• [Task directions] Work out how many lines of the records hold the string "message", and reply with that number alone.

• [Provided information]
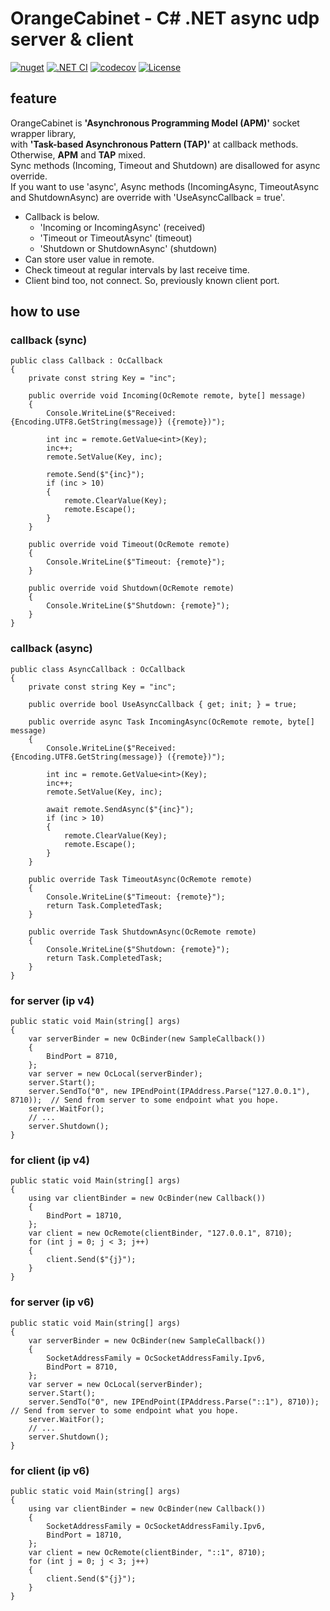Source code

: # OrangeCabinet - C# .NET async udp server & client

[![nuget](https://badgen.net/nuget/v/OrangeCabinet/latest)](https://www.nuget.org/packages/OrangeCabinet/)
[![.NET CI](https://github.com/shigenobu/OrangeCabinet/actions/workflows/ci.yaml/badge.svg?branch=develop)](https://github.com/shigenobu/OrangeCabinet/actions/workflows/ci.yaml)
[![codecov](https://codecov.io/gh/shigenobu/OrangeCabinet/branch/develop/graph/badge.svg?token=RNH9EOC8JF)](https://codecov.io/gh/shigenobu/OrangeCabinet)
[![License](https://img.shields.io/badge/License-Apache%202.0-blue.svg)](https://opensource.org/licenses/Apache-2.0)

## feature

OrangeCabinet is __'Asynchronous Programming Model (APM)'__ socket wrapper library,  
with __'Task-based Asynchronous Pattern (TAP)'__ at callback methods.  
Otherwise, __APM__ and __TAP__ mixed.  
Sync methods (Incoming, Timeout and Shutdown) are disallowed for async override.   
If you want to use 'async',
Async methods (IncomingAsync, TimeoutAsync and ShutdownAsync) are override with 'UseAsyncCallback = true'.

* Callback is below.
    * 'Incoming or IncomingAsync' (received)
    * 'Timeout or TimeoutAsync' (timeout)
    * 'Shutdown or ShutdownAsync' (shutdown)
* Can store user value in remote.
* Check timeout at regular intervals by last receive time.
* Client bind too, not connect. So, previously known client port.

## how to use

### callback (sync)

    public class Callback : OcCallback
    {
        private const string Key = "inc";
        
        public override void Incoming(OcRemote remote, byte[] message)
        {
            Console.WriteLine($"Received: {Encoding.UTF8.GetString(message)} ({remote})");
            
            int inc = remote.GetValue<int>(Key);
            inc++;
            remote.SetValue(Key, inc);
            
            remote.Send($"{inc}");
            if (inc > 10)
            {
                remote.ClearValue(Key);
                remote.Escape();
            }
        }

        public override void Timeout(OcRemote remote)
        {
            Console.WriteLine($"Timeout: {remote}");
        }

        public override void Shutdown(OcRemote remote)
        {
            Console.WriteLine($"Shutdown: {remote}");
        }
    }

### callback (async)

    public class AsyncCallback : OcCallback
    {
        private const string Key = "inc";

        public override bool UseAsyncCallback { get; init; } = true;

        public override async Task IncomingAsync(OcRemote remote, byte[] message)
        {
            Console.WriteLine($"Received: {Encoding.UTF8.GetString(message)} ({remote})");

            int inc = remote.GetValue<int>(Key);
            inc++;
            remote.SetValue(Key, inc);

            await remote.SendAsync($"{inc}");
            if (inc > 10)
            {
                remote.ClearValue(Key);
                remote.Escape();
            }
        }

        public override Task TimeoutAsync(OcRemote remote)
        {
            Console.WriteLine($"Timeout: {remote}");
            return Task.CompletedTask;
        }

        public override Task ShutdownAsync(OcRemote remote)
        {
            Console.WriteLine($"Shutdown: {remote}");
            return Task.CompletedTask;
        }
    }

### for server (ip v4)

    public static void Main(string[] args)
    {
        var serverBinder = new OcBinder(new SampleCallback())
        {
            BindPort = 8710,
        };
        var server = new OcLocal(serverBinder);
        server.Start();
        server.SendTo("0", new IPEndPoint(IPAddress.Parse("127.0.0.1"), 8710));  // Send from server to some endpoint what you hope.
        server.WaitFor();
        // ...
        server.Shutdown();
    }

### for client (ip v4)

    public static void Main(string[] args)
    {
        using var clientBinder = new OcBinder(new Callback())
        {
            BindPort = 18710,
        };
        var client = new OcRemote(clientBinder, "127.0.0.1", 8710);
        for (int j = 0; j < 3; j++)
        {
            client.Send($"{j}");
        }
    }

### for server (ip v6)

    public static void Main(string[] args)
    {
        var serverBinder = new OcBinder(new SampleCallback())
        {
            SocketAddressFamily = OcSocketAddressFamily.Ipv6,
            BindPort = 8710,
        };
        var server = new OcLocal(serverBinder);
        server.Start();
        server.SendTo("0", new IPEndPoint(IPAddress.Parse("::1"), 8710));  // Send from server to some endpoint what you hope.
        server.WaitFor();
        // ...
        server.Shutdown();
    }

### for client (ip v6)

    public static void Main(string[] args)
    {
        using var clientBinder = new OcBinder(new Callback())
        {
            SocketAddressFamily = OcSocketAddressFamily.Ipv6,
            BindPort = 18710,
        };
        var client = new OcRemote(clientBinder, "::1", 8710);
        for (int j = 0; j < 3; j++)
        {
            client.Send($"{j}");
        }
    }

• [Result of the exercise] 4